Dennis Rodman Was the Queer Icon the NBA Wasn't Ready For

It started April 1 with an urgent social media post that rocketed around the internet, the news built around a somber, black-and-white portrait from the Instagram account @memerungpt.
“BREAKING NEWS: Dennis Rodman was found in his apartment today,” read the post from the account @memerunnergpt, announcing the death of the 64-year-old NBA phenomenon. “Police reports indicate the former Chicago Bulls star met his fate due to a tragic autoerotic asphyxiation accident. Rest easy Dennis, heaven has another angel now!”
The news that Rodman — a five-time National Basketball Association champion, a peerless rebounding specialist and an integral member of the legendary, Michael Jordan-led Chicago Bulls of the 1990s — temporarily broke the sports internet. Fans poured out tributes to an extraordinary athlete who built a Hall of Fame career on grit, desire and hustle. Given his legendary explorations of sex and gender, it was easy to believe Rodman accidentally strangled himself while masturbating.
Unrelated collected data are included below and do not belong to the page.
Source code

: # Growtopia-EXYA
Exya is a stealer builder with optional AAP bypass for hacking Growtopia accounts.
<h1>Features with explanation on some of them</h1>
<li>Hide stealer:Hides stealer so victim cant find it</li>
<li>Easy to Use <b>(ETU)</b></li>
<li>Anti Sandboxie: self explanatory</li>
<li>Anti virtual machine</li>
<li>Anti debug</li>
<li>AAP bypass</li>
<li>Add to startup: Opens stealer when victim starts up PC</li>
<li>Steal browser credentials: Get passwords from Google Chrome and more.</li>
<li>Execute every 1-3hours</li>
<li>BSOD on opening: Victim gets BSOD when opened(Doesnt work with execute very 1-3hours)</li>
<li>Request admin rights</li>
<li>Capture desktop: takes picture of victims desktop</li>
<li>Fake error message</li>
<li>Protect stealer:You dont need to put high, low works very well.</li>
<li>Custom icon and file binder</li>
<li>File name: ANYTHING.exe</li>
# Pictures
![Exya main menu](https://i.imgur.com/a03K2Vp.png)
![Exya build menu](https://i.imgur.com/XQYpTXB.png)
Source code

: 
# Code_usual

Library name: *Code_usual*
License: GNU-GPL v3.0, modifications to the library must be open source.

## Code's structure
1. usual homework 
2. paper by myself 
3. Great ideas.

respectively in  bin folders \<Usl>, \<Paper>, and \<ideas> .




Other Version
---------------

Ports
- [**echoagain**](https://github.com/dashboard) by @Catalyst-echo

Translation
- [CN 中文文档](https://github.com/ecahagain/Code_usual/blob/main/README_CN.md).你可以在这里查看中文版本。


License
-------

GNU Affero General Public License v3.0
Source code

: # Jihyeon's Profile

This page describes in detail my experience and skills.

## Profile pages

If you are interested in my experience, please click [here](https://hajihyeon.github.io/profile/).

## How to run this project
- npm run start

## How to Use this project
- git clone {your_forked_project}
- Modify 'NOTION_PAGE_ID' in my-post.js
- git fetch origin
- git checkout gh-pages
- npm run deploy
The April Fool’s Day prank ended, however, when Rodman himself took to social media a few hours later, posting a selfie and declaring that reports of his demise were greatly exaggerated.
"Yesss Sirr Alive and Well,” he wrote, with a thumbs-up emoji. “What’s up.”
Though his death was fake, the reaction to the tasteless hoax demonstrated something real, and perhaps unexpected: Rodman, nicknamed The Worm during his playing days, could be considered a queer sports icon: the first, and only, Black professional athlete to date whose public identity and image centered on queer culture.
Rodman's Radical Self-Expression
In the macho, hypercompetitive and unapologetically Black NBA locker rooms — where hyper-masculinity is celebrated, homophobia is the norm and weakness is sometimes defined by gay slurs — Rodman was an iconoclast.
He dyed his hair in bright colors, including signature leopard-skin and rainbow patterns. He wore nail polish, had multiple piercings and occasionally sported a feather boa or two. He hung out at gay clubs, and pop megastar Madonna — a gay icon herself — encouraged him to keep pushing gender boundaries. He wore lingerie in a cover photo for a 1995 Sports Illustrated profile; when his autobiography dropped a year later, Rodman, 6-foot-7 and 220 lbs., showed up for a book signing in a wedding gown and full makeup.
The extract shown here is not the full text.